How to complete this task. From the entries that follow, copy exactly the lines beginning at the line holding "Outcomes by course." and continuing through the line holding "8) (5 PTS) Draw".

----

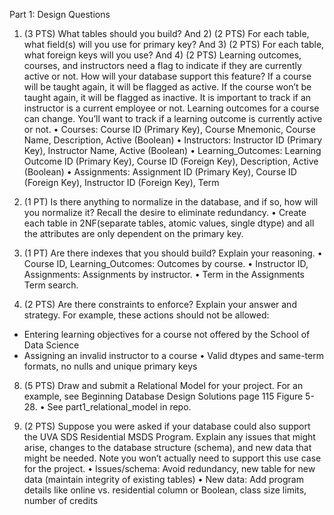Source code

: Part 1: Design Questions

1) (3 PTS) What tables should you build? And 2) (2 PTS) For each table, what field(s) will you use for primary key? And 3) (2 PTS) For each table, what foreign keys will you use? And 4) (2 PTS) Learning outcomes, courses, and instructors need a flag to indicate if they are currently active or not. How will your database support this feature? If a course will be taught again, it will be flagged as active. If the course won’t be taught again, it will be flagged as inactive. It is important to track if an instructor is a current employee or not. Learning outcomes for a course can change. You’ll want to track if a learning outcome is currently active or not.
•	Courses: Course ID (Primary Key), Course Mnemonic, Course Name, Description, Active (Boolean)
•	Instructors: Instructor ID (Primary Key), Instructor Name, Active (Boolean)
•	Learning_Outcomes: Learning Outcome ID (Primary Key), Course ID (Foreign Key), Description, Active (Boolean)
•	Assignments: Assignment ID (Primary Key), Course ID (Foreign Key), Instructor ID (Foreign Key), Term

5) (1 PT) Is there anything to normalize in the database, and if so, how will you normalize it? Recall the desire to eliminate redundancy.
•	Create each table in 2NF(separate tables, atomic values, single dtype) and all the attributes are only dependent on the primary key.

6) (1 PT) Are there indexes that you should build? Explain your reasoning.
•	Course ID, Learning_Outcomes: Outcomes by course.
•	Instructor ID, Assignments: Assignments by instructor.
•	Term in the Assignments Term search.

7) (2 PTS) Are there constraints to enforce? Explain your answer and strategy.
For example, these actions should not be allowed:
- Entering learning objectives for a course not offered by the School of Data Science
- Assigning an invalid instructor to a course
•	Valid dtypes and same-term formats, no nulls and unique primary keys

8) (5 PTS) Draw and submit a Relational Model for your project. For an example, see Beginning Database Design Solutions page 115 Figure 5-28.
•	See part1_relational_model in repo.

9) (2 PTS) Suppose you were asked if your database could also support the UVA SDS Residential MSDS Program. Explain any issues that might arise, changes to the database structure (schema), and new data that might be needed. Note you won’t actually need to support this use case for the project.
•	Issues/schema: Avoid redundancy, new table for new data (maintain integrity of existing tables)
•	New data: Add program details like online vs. residential column or Boolean, class size limits, number of credits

----

Completed exercise.
•	Course ID, Learning_Outcomes: Outcomes by course.
•	Instructor ID, Assignments: Assignments by instructor.
•	Term in the Assignments Term search.

7) (2 PTS) Are there constraints to enforce? Explain your answer and strategy.
For example, these actions should not be allowed:
- Entering learning objectives for a course not offered by the School of Data Science
- Assigning an invalid instructor to a course
•	Valid dtypes and same-term formats, no nulls and unique primary keys

8) (5 PTS) Draw and submit a Relational Model for your project. For an example, see Beginning Database Design Solutions page 115 Figure 5-28.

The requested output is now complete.